El Museo Nacional de Bellas Artes es inmenso. Probablemente (aunque sea rodeados de nuestros compañeritos cuando íbamos a la escuela) casi todos podamos decir que transitamos esos pasillos alguna vez. Para quien no lo haya hecho o desee regresar luego de mucho tiempo lo más recomendable sería proponerle, considerando que la entrada es gratuita, que elija un sector de todo el gran mar de imágenes que conforma el museo para recorrerlo tranquilo… y vuelva otro día. Por fuera de las muestras itinerantes, la colección permanente es extremadamente variada y rica, y merece ser recorrida con atención. Particularmente, hace ya un tiempo que la sala 21 presenta un montaje en el que se pueden ver algunas obras de arte español. Hoy nos vamos a detener en La vuelta de la pesca.
Pintada en 1898 por Joaquín Sorolla y Bastida (1863–1923), este óleo pertenece a un conjunto de obras de los siglos XIX y XX salidas de los talleres de artistas en España, por aquel entonces muy vendidas en nuestro país. Nuestro mercado en aquel tiempo contaba con muchos coleccionistas inmigrantes, y estaba ansioso por fortalecer el campo artístico nacional con producciones propias y extranjeras, sobre todo paisajes de factura naturalista y preciosismo técnico.

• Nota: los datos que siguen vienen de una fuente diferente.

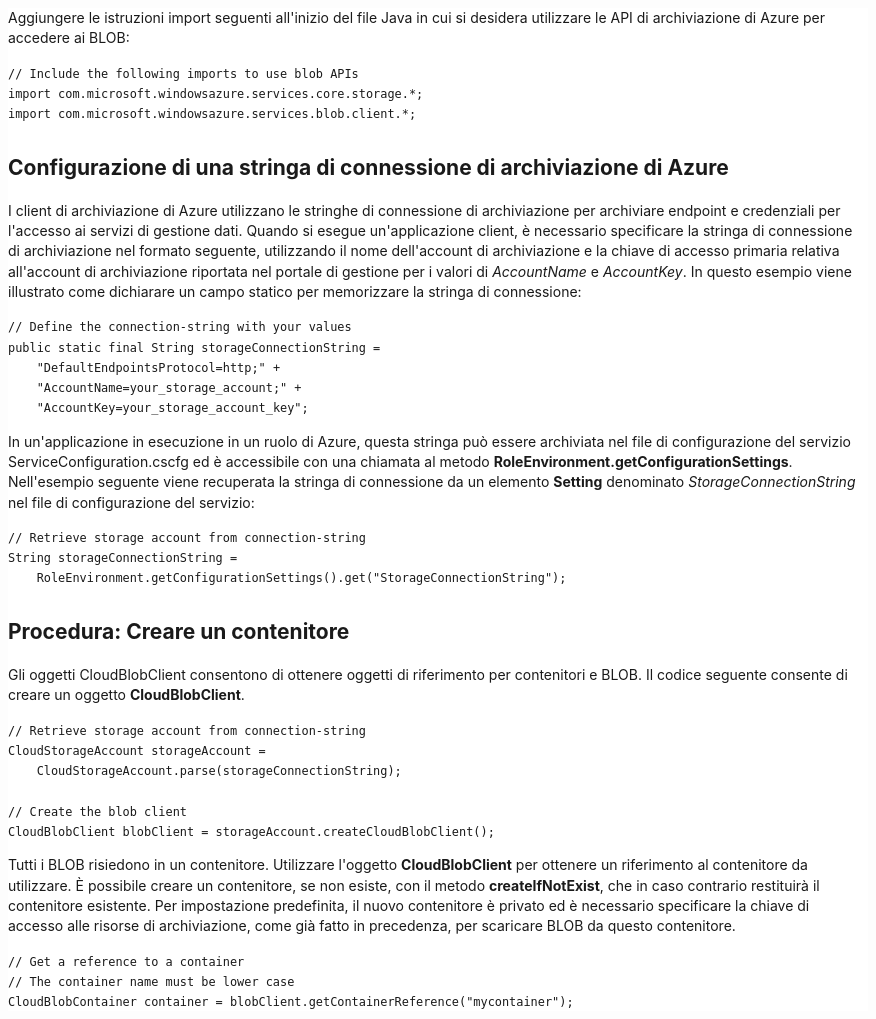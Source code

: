 Aggiungere le istruzioni import seguenti all'inizio del file Java in cui si desidera utilizzare le API di archiviazione di Azure per accedere ai BLOB:

    // Include the following imports to use blob APIs
    import com.microsoft.windowsazure.services.core.storage.*;
    import com.microsoft.windowsazure.services.blob.client.*;

Configurazione di una stringa di connessione di archiviazione di Azure
----------------------------------------------------------------------

I client di archiviazione di Azure utilizzano le stringhe di connessione di archiviazione per archiviare endpoint e credenziali per l'accesso ai servizi di gestione dati. Quando si esegue un'applicazione client, è necessario specificare la stringa di connessione di archiviazione nel formato seguente, utilizzando il nome dell'account di archiviazione e la chiave di accesso primaria relativa all'account di archiviazione riportata nel portale di gestione per i valori di *AccountName* e *AccountKey*. In questo esempio viene illustrato come dichiarare un campo statico per memorizzare la stringa di connessione:

    // Define the connection-string with your values
    public static final String storageConnectionString = 
        "DefaultEndpointsProtocol=http;" + 
        "AccountName=your_storage_account;" + 
        "AccountKey=your_storage_account_key";

In un'applicazione in esecuzione in un ruolo di Azure, questa stringa può essere archiviata nel file di configurazione del servizio ServiceConfiguration.cscfg ed è accessibile con una chiamata al metodo **RoleEnvironment.getConfigurationSettings**. Nell'esempio seguente viene recuperata la stringa di connessione da un elemento **Setting** denominato *StorageConnectionString* nel file di configurazione del servizio:

    // Retrieve storage account from connection-string
    String storageConnectionString = 
        RoleEnvironment.getConfigurationSettings().get("StorageConnectionString");

Procedura: Creare un contenitore
--------------------------------

Gli oggetti CloudBlobClient consentono di ottenere oggetti di riferimento per contenitori e BLOB. Il codice seguente consente di creare un oggetto **CloudBlobClient**.

    // Retrieve storage account from connection-string
    CloudStorageAccount storageAccount =
        CloudStorageAccount.parse(storageConnectionString);

    // Create the blob client
    CloudBlobClient blobClient = storageAccount.createCloudBlobClient();

Tutti i BLOB risiedono in un contenitore. Utilizzare l'oggetto **CloudBlobClient** per ottenere un riferimento al contenitore da utilizzare. È possibile creare un contenitore, se non esiste, con il metodo **createIfNotExist**, che in caso contrario restituirà il contenitore esistente. Per impostazione predefinita, il nuovo contenitore è privato ed è necessario specificare la chiave di accesso alle risorse di archiviazione, come già fatto in precedenza, per scaricare BLOB da questo contenitore.

    // Get a reference to a container
    // The container name must be lower case
    CloudBlobContainer container = blobClient.getContainerReference("mycontainer");
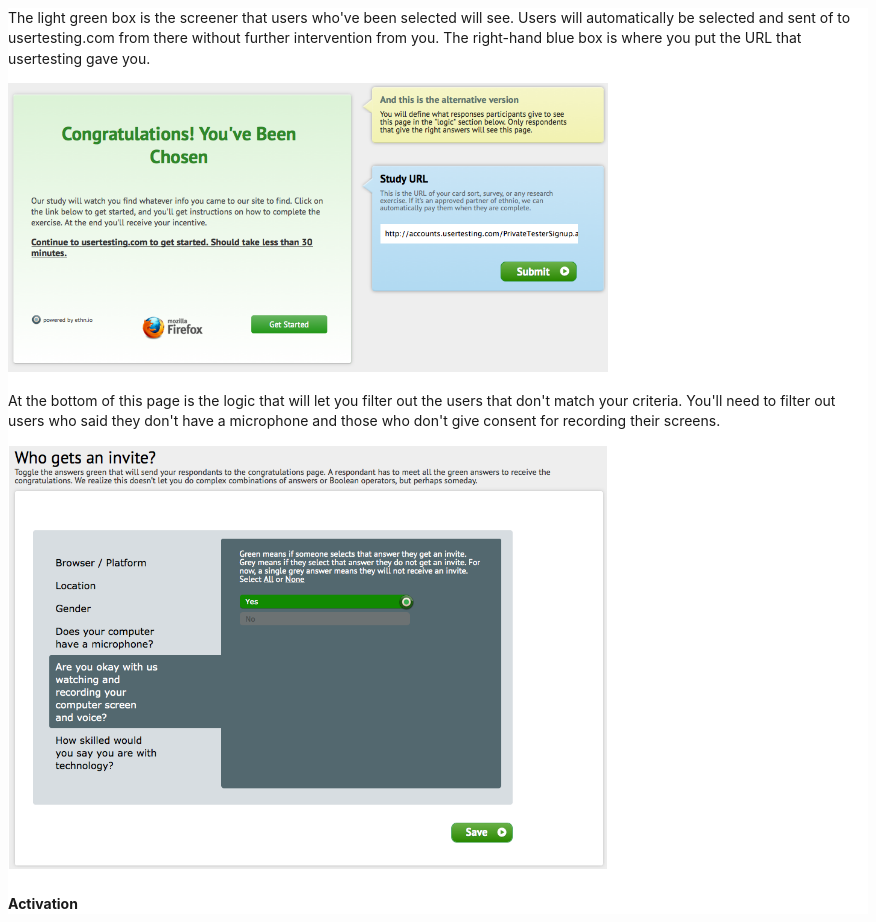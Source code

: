 The light green box is the screener that users who've been selected will see. Users will automatically be selected and sent of to usertesting.com from there without further intervention from you. The right-hand blue box is where you put the URL that usertesting gave you.

<a href="/img/this-is-the-alternate-version.png"><img class="aligncenter size-large wp-image-538" title="this-is-the-alternate-version" src="/img/this-is-the-alternate-version.png" alt="ethnio alternate version" width="600" height="289" /></a>

At the bottom of this page is the logic that will let you filter out the users that don't match your criteria. You'll need to filter out users who said they don't have a microphone and those who don't give consent for recording their screens.

<a href="/img/filter-branching-logic.png"><img class="aligncenter size-large wp-image-541" title="filter-branching-logic" src="/img/filter-branching-logic.png" alt="ethnio set up filters for branching logic" width="600" height="423" /></a>
<h4>Activation</h4>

Huérfano y de vocación temprana, Sorolla es uno de los principales referentes de la pintura española de costumbres: familias, animales, paisajes y sobre todo escenas a la orilla del mar llegaron hasta nuestros días plasmadas con una técnica que se ha llamado desde impresionista hasta iluminista. Fuera de toda etiqueta, sus obras se reconocen por el potente uso de la materia y los destellos de luz. Potenciado por la intervención del agua y su húmedo rastro, el uso de los reflejos genera en la pintura de Sorolla un efecto que no se puede comparar con nada realizado por ningún otro artista. Sacude a los ojos verlo, invita a perderse en una pincelada que, no por ser evidente, deja de transmitir relatos y gestos, elaborando escenas complejas.

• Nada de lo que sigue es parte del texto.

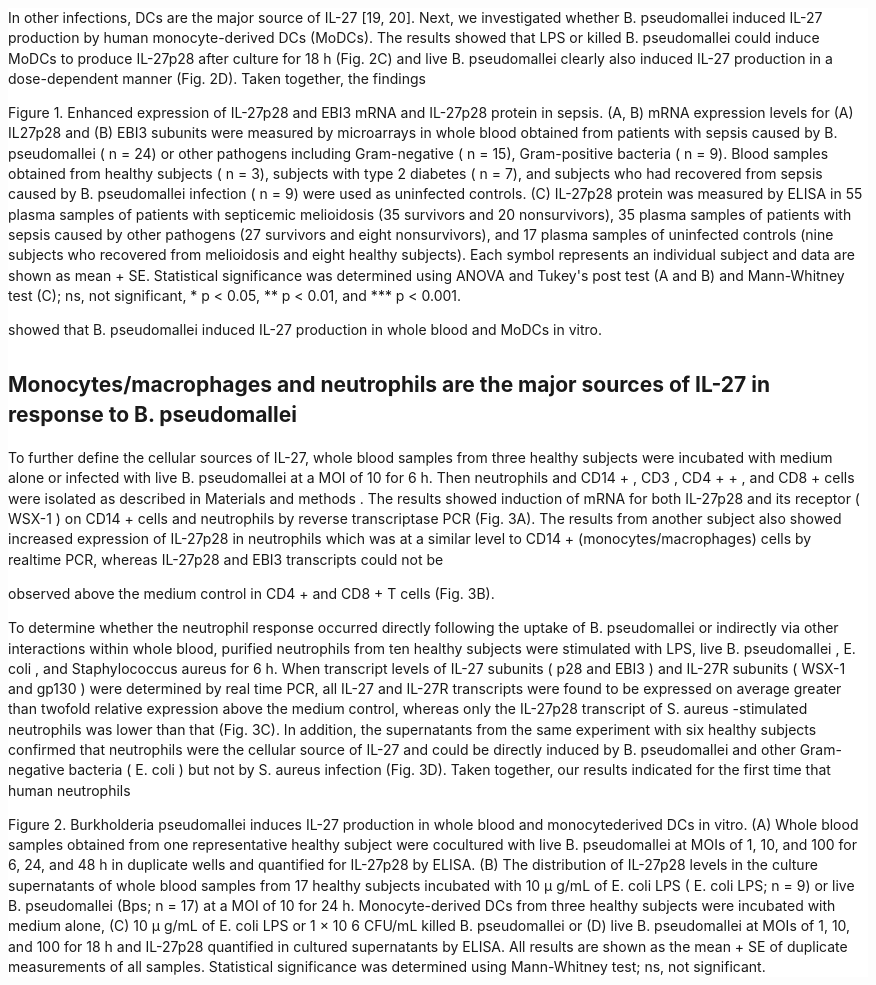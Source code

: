 In other infections, DCs are the major source of IL-27 [19, 20]. Next, we investigated whether B. pseudomallei induced IL-27 production by human monocyte-derived DCs (MoDCs). The results showed that LPS or killed B. pseudomallei could induce MoDCs to produce IL-27p28 after culture for 18 h (Fig. 2C) and live B. pseudomallei clearly also induced IL-27 production in a dose-dependent manner (Fig. 2D). Taken together, the findings

Figure 1. Enhanced expression of IL-27p28 and EBI3 mRNA and IL-27p28 protein in sepsis. (A, B) mRNA expression levels for (A) IL27p28 and (B) EBI3 subunits were measured by microarrays in whole blood obtained from patients with sepsis caused by B. pseudomallei ( n = 24) or other pathogens including Gram-negative ( n = 15), Gram-positive bacteria ( n = 9). Blood samples obtained from healthy subjects ( n = 3), subjects with type 2 diabetes ( n = 7), and subjects who had recovered from sepsis caused by B. pseudomallei infection ( n = 9) were used as uninfected controls. (C) IL-27p28 protein was measured by ELISA in 55 plasma samples of patients with septicemic melioidosis (35 survivors and 20 nonsurvivors), 35 plasma samples of patients with sepsis caused by other pathogens (27 survivors and eight nonsurvivors), and 17 plasma samples of uninfected controls (nine subjects who recovered from melioidosis and eight healthy subjects). Each symbol represents an individual subject and data are shown as mean + SE. Statistical significance was determined using ANOVA and Tukey's post test (A and B) and Mann-Whitney test (C); ns, not significant, * p &lt; 0.05, ** p &lt; 0.01, and *** p &lt; 0.001.



showed that B. pseudomallei induced IL-27 production in whole blood and MoDCs in vitro.

## Monocytes/macrophages and neutrophils are the major sources of IL-27 in response to B. pseudomallei

To further define the cellular sources of IL-27, whole blood samples from three healthy subjects were incubated with medium alone or infected with live B. pseudomallei at a MOI of 10 for 6 h. Then neutrophils and CD14 + , CD3 , CD4 + + , and CD8 + cells were isolated as described in Materials and methods . The results showed induction of mRNA for both IL-27p28 and its receptor ( WSX-1 ) on CD14 + cells and neutrophils by reverse transcriptase PCR (Fig. 3A). The results from another subject also showed increased expression of IL-27p28 in neutrophils which was at a similar level to CD14 + (monocytes/macrophages) cells by realtime PCR, whereas IL-27p28 and EBI3 transcripts could not be

observed above the medium control in CD4 + and CD8 + T cells (Fig. 3B).

To determine whether the neutrophil response occurred directly following the uptake of B. pseudomallei or indirectly via other interactions within whole blood, purified neutrophils from ten healthy subjects were stimulated with LPS, live B. pseudomallei , E. coli , and Staphylococcus aureus for 6 h. When transcript levels of IL-27 subunits ( p28 and EBI3 ) and IL-27R subunits ( WSX-1 and gp130 ) were determined by real time PCR, all IL-27 and IL-27R transcripts were found to be expressed on average greater than twofold relative expression above the medium control, whereas only the IL-27p28 transcript of S. aureus -stimulated neutrophils was lower than that (Fig. 3C). In addition, the supernatants from the same experiment with six healthy subjects confirmed that neutrophils were the cellular source of IL-27 and could be directly induced by B. pseudomallei and other Gram-negative bacteria ( E. coli ) but not by S. aureus infection (Fig. 3D). Taken together, our results indicated for the first time that human neutrophils

Figure 2. Burkholderia pseudomallei induces IL-27 production in whole blood and monocytederived DCs in vitro. (A) Whole blood samples obtained from one representative healthy subject were cocultured with live B. pseudomallei at MOIs of 1, 10, and 100 for 6, 24, and 48 h in duplicate wells and quantified for IL-27p28 by ELISA. (B) The distribution of IL-27p28 levels in the culture supernatants of whole blood samples from 17 healthy subjects incubated with 10 µ g/mL of E. coli LPS ( E. coli LPS; n = 9) or live B. pseudomallei (Bps; n = 17) at a MOI of 10 for 24 h. Monocyte-derived DCs from three healthy subjects were incubated with medium alone, (C) 10 µ g/mL of E. coli LPS or 1 × 10 6 CFU/mL killed B. pseudomallei or (D) live B. pseudomallei at MOIs of 1, 10, and 100 for 18 h and IL-27p28 quantified in cultured supernatants by ELISA. All results are shown as the mean + SE of duplicate measurements of all samples. Statistical significance was determined using Mann-Whitney test; ns, not significant.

En el caso de La vuelta de la pesca, la composición apaisada se carga de personajes en la parte inferior, para –en la superior– desplegar un cielo azul que hincha las velas de un bote. El primer impacto “lleno vs. vacío” llama nuestra atención y nos seduce para adentrarnos en los recovecos de la materia. Y entonces el elenco típico de Sorolla empieza a desfilar ante nuestros ojos: bueyes aturdidos por las olas, niños que juegan desnudos en la playa, madres que cargan los canastos con la pesca del dìa. Casi se puede sentir el viento que nos sopla en la cara, arrugando las telas blancas, trayendo los olores y la espesura de un óleo untuoso como el calor del sol.